Finish this thought: 
My husband cheated on me, now what?

The Prelude

So really, I guess I should have seen this coming.

Let me digress…

My father-in-law cheated on my mother-in-law. The apple truly does not fall far from the tree. My husband and his siblings all knew about it and swept it under the rug. So clearly this was acceptable behavior in my husband’s eyes. And all five of his siblings, for that matter. To rip the heart out of the person they claim to love is I guess just how they roll. Sweet! What an admirable family.

I also ‘suspected’ something had been going on before the infamous Midnight Call. Women’s intuition, I suppose. 7 months prior, while spreading mulch on Memorial Day, Mr. ‘My Penis Makes me Stupid’ told me that he was assigned to a new project and would be traveling weekly for the next several months. I worked at ESPN prior to having kids… I know how the travel game works. Married men aren’t faithful. Bottom line. Sure there may be exceptions, but I had witnessed the debauchery for years with my very own eyes. I’ve seen what the drinking leads to, what the schmoozing of clients leads to. A naive fool, I am not. And even those with the best intentions fall victim to trouble while traveling on business.

I expressed my concerns… And how this wasn’t what I wanted for our family, to have an absentee father/husband. I wanted us to be united and whole.

“You’re not being supportive”, I was told. “Don’t be stupid”, I was told. “I would NEVER do anything. This is about work, that’s it”, I was told.

And so, the travel began. And slowly I started to feel the disconnect. Even when he was physically home, he was thousands of miles away. Distant. Always. I spent that entire summer trying to reach him, to connect. And that is what hurts the most… I worked my ass off trying to connect with him. I wasn’t blind to his disconnect, I wasn’t too busy with my own life or my babies (the excuse you so often hear) to not see what was right in front of me. I remember weeks of crying myself to sleep at night, because my husband had suddenly ‘vanished’. I’d call his cell phone at night when he was traveling and it would be turned off. Who does that when you have an infant and toddler at home?!

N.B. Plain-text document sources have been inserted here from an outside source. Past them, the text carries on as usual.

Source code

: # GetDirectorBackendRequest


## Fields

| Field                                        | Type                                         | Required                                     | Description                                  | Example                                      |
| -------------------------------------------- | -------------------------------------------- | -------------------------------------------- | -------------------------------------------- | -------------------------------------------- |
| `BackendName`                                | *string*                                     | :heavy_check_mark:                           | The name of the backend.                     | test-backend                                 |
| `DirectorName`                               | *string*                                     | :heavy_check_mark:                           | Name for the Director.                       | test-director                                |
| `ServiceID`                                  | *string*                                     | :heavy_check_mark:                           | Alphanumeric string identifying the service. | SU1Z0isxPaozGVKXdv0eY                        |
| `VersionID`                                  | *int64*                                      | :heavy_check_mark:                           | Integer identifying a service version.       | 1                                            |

I asked him point blank… “Is there someone else?”, begging him to be honest with me. In response was a resounding “NO!”.

(Note to the good guys: This much I know for sure; 99% of cheaters will deny, deny, deny and turn the tables on to you, making you feel like the crazy one, until you smack them over the head with hardcore proof. They will get defensive, place the blame on you, and do all they can to make you feel like you are losing your mind. Know this to be true.)

So my suspicions were just that… Suspicions. Impossible to prove.

And then there was a Friday night “work” call he took at home. I was sitting on the couch watching tv, and up on the screen came a name and number. It was a Nashville number. He was at the kitchen table and I just remember the conversation being odd. A bit too personal for work colleagues. Inappropriate giggling. A seemingly too close for comfort level of friendship. Nothing overtly obvious, but again, something in my gut was screaming out to me “Watch out for this Bitch!”.

So that infamous night, when the shit hit the fan… I knew instantly who the Hussy was. I remembered her name from seeing it on my caller ID, and that was how I was able to threaten to call her husband unless he, the coward, came clean.